# Aim of the task:
The entries that follow must be given again exactly, with the pictures excluded.

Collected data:
##############################
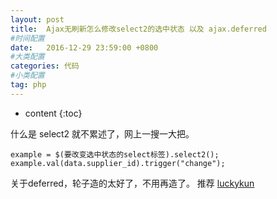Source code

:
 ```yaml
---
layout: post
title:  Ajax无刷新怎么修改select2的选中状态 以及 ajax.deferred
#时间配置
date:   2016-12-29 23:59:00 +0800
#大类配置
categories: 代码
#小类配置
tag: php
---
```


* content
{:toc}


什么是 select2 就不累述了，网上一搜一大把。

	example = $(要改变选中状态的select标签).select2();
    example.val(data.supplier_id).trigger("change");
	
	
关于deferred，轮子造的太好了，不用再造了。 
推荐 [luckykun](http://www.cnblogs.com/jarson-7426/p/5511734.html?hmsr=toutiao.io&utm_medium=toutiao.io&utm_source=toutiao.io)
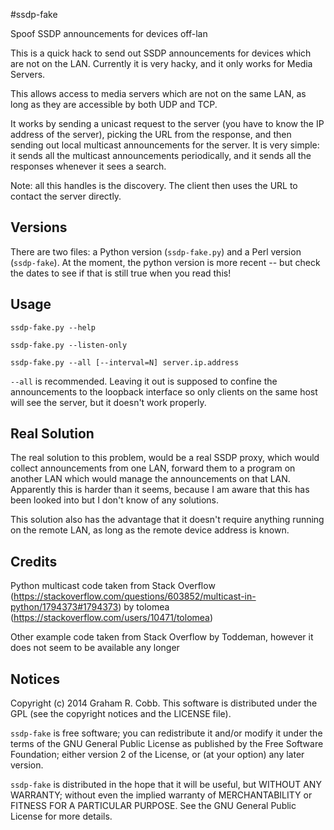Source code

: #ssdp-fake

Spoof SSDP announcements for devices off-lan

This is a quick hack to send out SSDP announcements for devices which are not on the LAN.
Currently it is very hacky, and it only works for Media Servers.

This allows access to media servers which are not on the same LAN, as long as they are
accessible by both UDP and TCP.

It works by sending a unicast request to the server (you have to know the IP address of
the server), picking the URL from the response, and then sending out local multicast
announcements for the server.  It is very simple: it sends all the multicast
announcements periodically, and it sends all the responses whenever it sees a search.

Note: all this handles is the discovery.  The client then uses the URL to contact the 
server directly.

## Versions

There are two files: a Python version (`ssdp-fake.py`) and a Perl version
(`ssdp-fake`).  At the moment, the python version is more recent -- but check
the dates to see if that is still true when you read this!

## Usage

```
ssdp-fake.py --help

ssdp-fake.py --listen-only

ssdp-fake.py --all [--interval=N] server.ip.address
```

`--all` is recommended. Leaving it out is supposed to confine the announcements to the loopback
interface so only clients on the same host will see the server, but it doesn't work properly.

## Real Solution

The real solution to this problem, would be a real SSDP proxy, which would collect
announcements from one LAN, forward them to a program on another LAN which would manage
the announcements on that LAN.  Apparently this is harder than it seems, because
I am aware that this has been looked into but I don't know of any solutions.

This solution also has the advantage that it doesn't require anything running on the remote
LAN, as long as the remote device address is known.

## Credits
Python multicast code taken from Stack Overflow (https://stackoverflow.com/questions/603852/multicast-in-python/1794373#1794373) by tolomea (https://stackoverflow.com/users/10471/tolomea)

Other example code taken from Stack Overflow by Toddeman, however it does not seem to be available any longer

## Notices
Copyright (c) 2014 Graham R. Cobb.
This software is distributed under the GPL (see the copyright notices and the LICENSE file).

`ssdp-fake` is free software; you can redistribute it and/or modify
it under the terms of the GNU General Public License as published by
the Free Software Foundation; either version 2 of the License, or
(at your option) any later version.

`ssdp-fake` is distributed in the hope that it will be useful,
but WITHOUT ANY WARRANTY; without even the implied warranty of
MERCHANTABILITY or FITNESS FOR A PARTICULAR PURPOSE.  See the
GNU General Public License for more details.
##############################
# Output for this exercise:
Source code

:
 ```yaml
---
layout: post
title:  Ajax无刷新怎么修改select2的选中状态 以及 ajax.deferred
#时间配置
date:   2016-12-29 23:59:00 +0800
#大类配置
categories: 代码
#小类配置
tag: php
---
```


* content
{:toc}


什么是 select2 就不累述了，网上一搜一大把。

	example = $(要改变选中状态的select标签).select2();
    example.val(data.supplier_id).trigger("change");
	
	
关于deferred，轮子造的太好了，不用再造了。 
推荐 [luckykun](http://www.cnblogs.com/jarson-7426/p/5511734.html?hmsr=toutiao.io&utm_medium=toutiao.io&utm_source=toutiao.io)
Source code

: #ssdp-fake

Spoof SSDP announcements for devices off-lan

This is a quick hack to send out SSDP announcements for devices which are not on the LAN.
Currently it is very hacky, and it only works for Media Servers.

This allows access to media servers which are not on the same LAN, as long as they are
accessible by both UDP and TCP.

It works by sending a unicast request to the server (you have to know the IP address of
the server), picking the URL from the response, and then sending out local multicast
announcements for the server.  It is very simple: it sends all the multicast
announcements periodically, and it sends all the responses whenever it sees a search.

Note: all this handles is the discovery.  The client then uses the URL to contact the 
server directly.

## Versions

There are two files: a Python version (`ssdp-fake.py`) and a Perl version
(`ssdp-fake`).  At the moment, the python version is more recent -- but check
the dates to see if that is still true when you read this!

## Usage

```
ssdp-fake.py --help

ssdp-fake.py --listen-only

ssdp-fake.py --all [--interval=N] server.ip.address
```

`--all` is recommended. Leaving it out is supposed to confine the announcements to the loopback
interface so only clients on the same host will see the server, but it doesn't work properly.

## Real Solution

The real solution to this problem, would be a real SSDP proxy, which would collect
announcements from one LAN, forward them to a program on another LAN which would manage
the announcements on that LAN.  Apparently this is harder than it seems, because
I am aware that this has been looked into but I don't know of any solutions.

This solution also has the advantage that it doesn't require anything running on the remote
LAN, as long as the remote device address is known.

## Credits
Python multicast code taken from Stack Overflow (https://stackoverflow.com/questions/603852/multicast-in-python/1794373#1794373) by tolomea (https://stackoverflow.com/users/10471/tolomea)

Other example code taken from Stack Overflow by Toddeman, however it does not seem to be available any longer

## Notices
Copyright (c) 2014 Graham R. Cobb.
This software is distributed under the GPL (see the copyright notices and the LICENSE file).

`ssdp-fake` is free software; you can redistribute it and/or modify
it under the terms of the GNU General Public License as published by
the Free Software Foundation; either version 2 of the License, or
(at your option) any later version.

`ssdp-fake` is distributed in the hope that it will be useful,
but WITHOUT ANY WARRANTY; without even the implied warranty of
MERCHANTABILITY or FITNESS FOR A PARTICULAR PURPOSE.  See the
GNU General Public License for more details.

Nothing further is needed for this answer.